Carmen looked at him like he was crazy, but she didn’t say a word. She reached down for the branch beneath her, held on, let her feet fall, and then opened her hands to drop to the ground. She was an expert at jumping. She kept her knees soft and sprang straight up after her feet hit the grass. She did not lose her balance at all. She walked away from Cesar without so much as a glance over her shoulder. Let him rot up there. On her way back into the house she passed one of the windows that looked into the great living room. How strange it was to see it all from that side. She stopped for a while and stood beside a bush that had been so neatly shaped when they first arrived and now was almost as tall as she was. She could see Gen near the piano, talking to Roxane Coss and Mr. Hosokawa. Kato was there. She could see Gen, his straight back and tender mouth, his hands which had helped her out of her clothes and then folded her neatly back inside them again. She wished she could tap on the glass and wave to him, but it was a miraculous thing to be able to watch the person you love undetected, as if you were a stranger seeing them for the first time. She could see his beauty as someone who took nothing for granted. Look at that beautiful man, that brilliant man, he loves me. She said a prayer to Saint Rose of Lima. Safety for Gen. Happiness and a long life. Watch over him and guide him. She looked through the window. He was speaking to Roxane now, Roxane who had been so good to her, and so Carmen included her in the prayer. Then she bowed her head for a minute and quickly crossed herself, thus hurrying the prayer on its way.
“I shouldn’t have told him to stop,” Roxane said. Gen translated it into Japanese.

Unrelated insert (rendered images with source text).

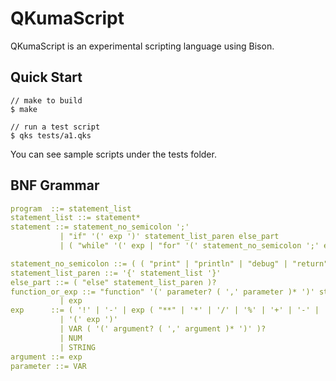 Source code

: # QKumaScript

QKumaScript is an experimental scripting language using Bison.

## Quick Start

```console
// make to build
$ make

// run a test script
$ qks tests/a1.qks
```

You can see sample scripts under the tests folder.

## BNF Grammar

```yaml
program  ::= statement_list
statement_list ::= statement*
statement ::= statement_no_semicolon ';'
           | "if" '(' exp ')' statement_list_paren else_part
           | ( "while" '(' exp | "for" '(' statement_no_semicolon ';' exp ';' statement_no_semicolon ) ')' statement_list_paren

statement_no_semicolon ::= ( ( "print" | "println" | "debug" | "return" | "var"? VAR '=' )? function_or_exp )?
statement_list_paren ::= '{' statement_list '}'
else_part ::= ( "else" statement_list_paren )?
function_or_exp ::= "function" '(' parameter? ( ',' parameter )* ')' statement_list_paren
           | exp
exp      ::= ( '!' | '-' | exp ( "**" | '*' | '/' | '%' | '+' | '-' | '<' | "==" | "&&" | "||" ) ) exp
           | '(' exp ')'
           | VAR ( '(' argument? ( ',' argument )* ')' )?
           | NUM
           | STRING
argument ::= exp
parameter ::= VAR
```
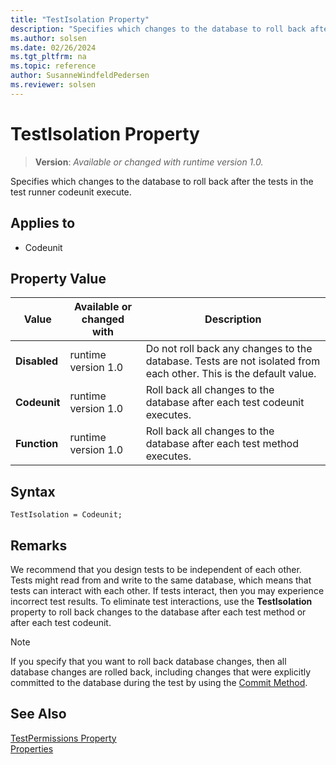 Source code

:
 ```yaml
---
title: "TestIsolation Property"
description: "Specifies which changes to the database to roll back after the tests in the test runner codeunit execute."
ms.author: solsen
ms.date: 02/26/2024
ms.tgt_pltfrm: na
ms.topic: reference
author: SusanneWindfeldPedersen
ms.reviewer: solsen
---
```

[//]: # (START>DO_NOT_EDIT)
[//]: # (IMPORTANT:Do not edit any of the content between here and the END>DO_NOT_EDIT.)
[//]: # (Any modifications should be made in the .xml files in the ModernDev repo.)
# TestIsolation Property
> **Version**: _Available or changed with runtime version 1.0._

Specifies which changes to the database to roll back after the tests in the test runner codeunit execute.

## Applies to
-   Codeunit

## Property Value

|Value|Available or changed with|Description|
|-----------|-----------|---------------------------------------|
|**Disabled**|runtime version 1.0|Do not roll back any changes to the database. Tests are not isolated from each other. This is the default value.|
|**Codeunit**|runtime version 1.0|Roll back all changes to the database after each test codeunit executes.|
|**Function**|runtime version 1.0|Roll back all changes to the database after each test method executes.|

[//]: # (IMPORTANT: END>DO_NOT_EDIT)


## Syntax

```AL
TestIsolation = Codeunit;
```

## Remarks  

We recommend that you design tests to be independent of each other. Tests might read from and write to the same database, which means that tests can interact with each other. If tests interact, then you may experience incorrect test results. To eliminate test interactions, use the **TestIsolation** property to roll back changes to the database after each test method or after each test codeunit.  
  
> [!NOTE]  
> If you specify that you want to roll back database changes, then all database changes are rolled back, including changes that were explicitly committed to the database during the test by using the [Commit Method](../methods-auto/database/database-commit-method.md).  

## See Also

[TestPermissions Property](devenv-testpermissions-property.md)  
[Properties](devenv-properties.md)
<!-- 
[How to: Create a Test Runner Codeunit](How-to--Create-a-Test-Runner-Codeunit.md)   
[Testing the Application](Testing-the-Application.md)
-->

“There is no place for the boy to go,” Mr. Hosokawa said. “He will have to come back. You mustn’t worry about that.” In Japan, he was often made uneasy by this modern age of affection, young men and women holding hands in public, kissing good-bye on subway trains. There was nothing about these gestures he had understood. He had believed that what a man felt in his heart was a private matter and so should remain with him, but he had never had so much in his heart before. There wasn’t enough room for this much love and it left an aching sensation in his chest. Heartache! Who would have thought it was true? Now all he wanted was to take her hand or curve his arm around her shoulder.
Roxane Coss leaned towards him, dipped her head down to his shoulder just for a second, just long enough for her cheek to touch his shirt.

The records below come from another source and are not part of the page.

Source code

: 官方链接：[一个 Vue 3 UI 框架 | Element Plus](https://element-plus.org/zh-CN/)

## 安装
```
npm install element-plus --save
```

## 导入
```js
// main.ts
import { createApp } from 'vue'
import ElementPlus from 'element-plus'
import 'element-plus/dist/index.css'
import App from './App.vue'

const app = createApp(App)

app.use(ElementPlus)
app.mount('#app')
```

“Ah,” said Mr. Hosokawa softly. “You are everything in the world to me.”
Gen looked at him. Was that meant to be translated, the tenderness his employer whispered? Mr. Hosokawa took one of Roxane’s hands. He held it up to his chest, touched it to his shirt in the place above his heart. He nodded. Was he nodding to Gen? Was he telling Gen to go ahead? Or was he nodding to her? Gen felt a terrible discomfort. He wanted to turn away. It was a private matter. He knew what that meant now.
“Everything in the world,” Mr. Hosokawa said again, but this time he looked at Gen.

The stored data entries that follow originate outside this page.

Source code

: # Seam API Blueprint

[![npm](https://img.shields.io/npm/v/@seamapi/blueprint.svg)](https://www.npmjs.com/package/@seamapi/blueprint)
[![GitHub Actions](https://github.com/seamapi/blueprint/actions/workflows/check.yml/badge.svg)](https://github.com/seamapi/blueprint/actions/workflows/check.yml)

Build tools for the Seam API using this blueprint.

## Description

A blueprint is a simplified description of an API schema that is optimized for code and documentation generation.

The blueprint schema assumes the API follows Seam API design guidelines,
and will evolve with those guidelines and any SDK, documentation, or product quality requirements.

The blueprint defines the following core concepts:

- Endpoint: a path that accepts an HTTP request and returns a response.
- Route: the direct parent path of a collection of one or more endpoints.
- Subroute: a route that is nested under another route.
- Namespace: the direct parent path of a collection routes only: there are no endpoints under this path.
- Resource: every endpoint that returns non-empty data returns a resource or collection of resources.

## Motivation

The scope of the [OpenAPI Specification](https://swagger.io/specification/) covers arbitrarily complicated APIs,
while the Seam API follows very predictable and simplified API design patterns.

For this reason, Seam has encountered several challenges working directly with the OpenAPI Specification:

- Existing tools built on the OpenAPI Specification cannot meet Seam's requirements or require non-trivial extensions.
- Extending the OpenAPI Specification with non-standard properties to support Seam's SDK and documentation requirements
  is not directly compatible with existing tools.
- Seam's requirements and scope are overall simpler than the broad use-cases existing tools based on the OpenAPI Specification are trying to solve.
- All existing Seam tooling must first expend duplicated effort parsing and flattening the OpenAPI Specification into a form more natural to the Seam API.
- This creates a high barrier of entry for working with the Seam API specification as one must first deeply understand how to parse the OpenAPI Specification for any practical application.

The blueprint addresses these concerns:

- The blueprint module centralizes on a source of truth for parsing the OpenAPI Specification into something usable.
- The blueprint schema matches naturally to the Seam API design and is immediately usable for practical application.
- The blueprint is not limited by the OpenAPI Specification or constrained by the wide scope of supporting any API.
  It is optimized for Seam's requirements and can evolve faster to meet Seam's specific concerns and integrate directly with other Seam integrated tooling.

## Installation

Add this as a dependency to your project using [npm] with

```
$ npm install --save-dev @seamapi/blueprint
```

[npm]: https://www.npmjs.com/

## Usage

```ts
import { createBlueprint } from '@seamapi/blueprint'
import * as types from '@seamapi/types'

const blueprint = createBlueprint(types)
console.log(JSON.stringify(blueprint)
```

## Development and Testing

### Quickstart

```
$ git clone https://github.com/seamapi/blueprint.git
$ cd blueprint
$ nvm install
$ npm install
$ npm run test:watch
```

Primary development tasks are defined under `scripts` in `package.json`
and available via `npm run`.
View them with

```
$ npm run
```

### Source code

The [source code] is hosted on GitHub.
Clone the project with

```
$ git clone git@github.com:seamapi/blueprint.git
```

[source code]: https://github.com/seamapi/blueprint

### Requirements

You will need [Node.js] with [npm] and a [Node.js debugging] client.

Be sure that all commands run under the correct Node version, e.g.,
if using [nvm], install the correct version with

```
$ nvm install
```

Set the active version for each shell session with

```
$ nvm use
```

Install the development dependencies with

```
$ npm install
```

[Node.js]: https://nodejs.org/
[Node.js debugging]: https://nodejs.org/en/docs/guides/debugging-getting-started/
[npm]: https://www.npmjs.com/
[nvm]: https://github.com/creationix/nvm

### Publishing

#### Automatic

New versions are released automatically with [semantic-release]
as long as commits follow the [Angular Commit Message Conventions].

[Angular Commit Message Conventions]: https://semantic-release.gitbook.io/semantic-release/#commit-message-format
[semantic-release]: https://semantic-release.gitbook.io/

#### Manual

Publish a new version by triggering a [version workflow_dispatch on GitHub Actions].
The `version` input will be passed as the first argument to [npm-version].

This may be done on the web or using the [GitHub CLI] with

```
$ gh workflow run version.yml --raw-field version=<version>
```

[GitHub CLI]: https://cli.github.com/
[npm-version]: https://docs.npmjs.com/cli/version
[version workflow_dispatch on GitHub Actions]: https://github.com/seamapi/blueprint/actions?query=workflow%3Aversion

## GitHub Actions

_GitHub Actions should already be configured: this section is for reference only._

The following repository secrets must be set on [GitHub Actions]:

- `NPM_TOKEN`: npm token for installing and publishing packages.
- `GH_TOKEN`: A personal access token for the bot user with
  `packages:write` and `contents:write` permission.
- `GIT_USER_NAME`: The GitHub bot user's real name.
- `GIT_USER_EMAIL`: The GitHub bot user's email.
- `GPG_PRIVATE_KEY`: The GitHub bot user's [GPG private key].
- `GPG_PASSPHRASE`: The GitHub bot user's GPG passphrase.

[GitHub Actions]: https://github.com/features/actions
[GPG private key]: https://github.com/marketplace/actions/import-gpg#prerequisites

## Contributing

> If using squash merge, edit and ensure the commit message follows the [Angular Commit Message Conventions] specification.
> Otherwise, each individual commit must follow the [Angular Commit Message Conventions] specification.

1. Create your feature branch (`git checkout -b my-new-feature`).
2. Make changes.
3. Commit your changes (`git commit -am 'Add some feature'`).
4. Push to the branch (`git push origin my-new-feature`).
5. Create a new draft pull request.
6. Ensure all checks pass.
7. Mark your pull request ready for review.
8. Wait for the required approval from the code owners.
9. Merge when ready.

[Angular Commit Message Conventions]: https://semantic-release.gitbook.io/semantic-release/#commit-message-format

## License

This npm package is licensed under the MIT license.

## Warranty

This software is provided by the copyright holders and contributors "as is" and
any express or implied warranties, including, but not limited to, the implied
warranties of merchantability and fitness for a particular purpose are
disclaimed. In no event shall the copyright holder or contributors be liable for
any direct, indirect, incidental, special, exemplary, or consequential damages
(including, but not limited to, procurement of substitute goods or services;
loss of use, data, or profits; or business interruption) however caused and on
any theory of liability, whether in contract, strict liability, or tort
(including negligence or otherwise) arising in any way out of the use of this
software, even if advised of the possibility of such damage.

And so Gen told her. He tried to make his voice soft. “Respectfully,” he said to Roxane, “Mr. Hosokawa would like you to know that you are everything in the world to him.” He remembered saying something very similar to her from the Russian.
It was to her credit that Roxane never looked at Gen. She kept her eyes exactly on Mr. Hosokawa’s eyes and took the words from him.
Carmen came back. She was flustered and everyone thought it had to do with Cesar, when she had almost forgotten about Cesar. She wanted to go to Gen but she went first to General Benjamin. “Cesar is up in the tree,” she said. She started to say more but then she remembered herself. It was always wiser to wait.